TCI Friday works best when you weigh in. Please read and comment.
In 2021, my run/ride/lift schedule was maxed. It was over-maxed. I’m not sure, in retrospect, what I thought I was doing. I could guess that, being 49 and having some irrational anxiety about turning 50, I set out to prove to myself that I was still physically worthy of something, although quite what I couldn’t tell you. Nonetheless I chased it until the predictable came to pass. My body broke down. I was sick, over and over again, and basically all the air went out of the whole boondoggle.

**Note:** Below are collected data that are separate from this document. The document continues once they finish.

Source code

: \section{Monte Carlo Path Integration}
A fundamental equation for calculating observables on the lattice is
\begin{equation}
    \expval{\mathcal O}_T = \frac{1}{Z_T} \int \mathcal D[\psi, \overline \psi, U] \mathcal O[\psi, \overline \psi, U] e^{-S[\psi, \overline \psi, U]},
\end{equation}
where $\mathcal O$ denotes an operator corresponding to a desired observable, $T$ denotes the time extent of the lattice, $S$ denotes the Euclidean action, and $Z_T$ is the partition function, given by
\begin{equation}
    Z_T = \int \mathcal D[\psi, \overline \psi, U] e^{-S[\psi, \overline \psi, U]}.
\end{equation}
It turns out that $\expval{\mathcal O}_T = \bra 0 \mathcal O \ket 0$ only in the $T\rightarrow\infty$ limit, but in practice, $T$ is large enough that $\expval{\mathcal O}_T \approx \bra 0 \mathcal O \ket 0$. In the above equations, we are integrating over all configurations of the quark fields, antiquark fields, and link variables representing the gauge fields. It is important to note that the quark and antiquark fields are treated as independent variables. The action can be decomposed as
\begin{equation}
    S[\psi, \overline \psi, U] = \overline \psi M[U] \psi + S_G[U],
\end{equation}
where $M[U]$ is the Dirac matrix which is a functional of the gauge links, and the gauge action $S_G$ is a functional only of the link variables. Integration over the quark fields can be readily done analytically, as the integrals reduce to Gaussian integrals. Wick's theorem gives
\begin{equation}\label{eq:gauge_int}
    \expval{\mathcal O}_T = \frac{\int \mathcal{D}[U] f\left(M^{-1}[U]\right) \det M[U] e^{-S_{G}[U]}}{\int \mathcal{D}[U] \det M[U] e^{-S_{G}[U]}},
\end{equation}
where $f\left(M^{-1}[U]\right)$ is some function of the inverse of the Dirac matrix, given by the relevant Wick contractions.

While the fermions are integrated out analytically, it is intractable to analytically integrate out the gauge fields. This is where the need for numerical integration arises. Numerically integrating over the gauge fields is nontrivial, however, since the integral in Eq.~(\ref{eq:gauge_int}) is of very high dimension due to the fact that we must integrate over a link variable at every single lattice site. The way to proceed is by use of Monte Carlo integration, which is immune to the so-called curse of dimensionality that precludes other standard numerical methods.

2022 looks very different.
I tried to get back to the hammer-and-tongs method, but my health told me, over and over, that wasn’t gonna fly. So now I’m just taking it as it comes. I’ve had to go back to just doing rides that are type 1 fun, workouts that are not full tilt every time, rest days that are restful. No guilt. No shame. No pressure. Just keep moving, saying yes to stuff that’s fun, no events to train for, nobody to disappoint (i.e., me).
At this point, things are going well. I’m showing up for rides with friends. Enjoying them. I’m doing some solo adventures. Enjoying those too. I’m lifting and doing core work, but not so intensely that it retriggers old injuries. I’m getting stronger, fitter, and I’m enjoying it all.
Is sanity a thing you can learn?
The biggest change is my rest days. First, of all, I take them. Second of all, I’m much less tense about them, which is to say, I’m not beating myself up in the background the whole time I’m allowing my body to recover. Third, they’re not really scheduled. I just let them happen. No one asked me to do a thing maybe, and I’ve been pretty active, so I chill. NBD. Summertime and the living is easy.
The upshot of all this is that I’m not nearly as fit as I was last year, but I’m enjoying everything I’m doing. I’m in a lot less pain, and my headspace is less frenetic (although everything is relative), and I’m more available to my family (because I’m not always out on the grind). I could be wrong, but this might be what balance feels like.
It’s possible I’ve never really had it before. Again, can you learn sanity?
This week’s TCIF asks, do you have a regular rest day? What do you do on it? Or do you sorta just take a day when you’re too tired to keep going? How would you say your balance between work and recovery is tilted? Toward work? Or toward recovery?
If you enjoy TCI, please consider sharing it with your bike riding friends. It’s the only way to grow the community and further the project. If you like what you get here, pass it along. Thanks.
My structured training is irregular (Jan-Apr Tue/Thu 80-minute trainer sessions), and even then, I don’t plan rest days. Rather, rest days happen when they happen. And probably with about the right frequency.
@Jeff – I’d rather experience a bungee jumping malfunction than sit on a trainer for 80 minutes, but everything else you said sounds right.
Only Netflix makes it tolerable … and without that work, spring gravel events would be brutal given my so-so level of natural talent.
Rest days happen when they need to happen. I tend to look for opportunities between events, about every 3 weeks or so to take a few days or a week really easy, maybe spend a whole week soft pedaling the commute. This approach has worked wonders so far this year and am taking it to the extreme since I am off for a business trip this week. By luck, I will get to spend 2days in Lausanne when the tour rolls through. But I will have a few short days when I get back to wake up the legs for a double century.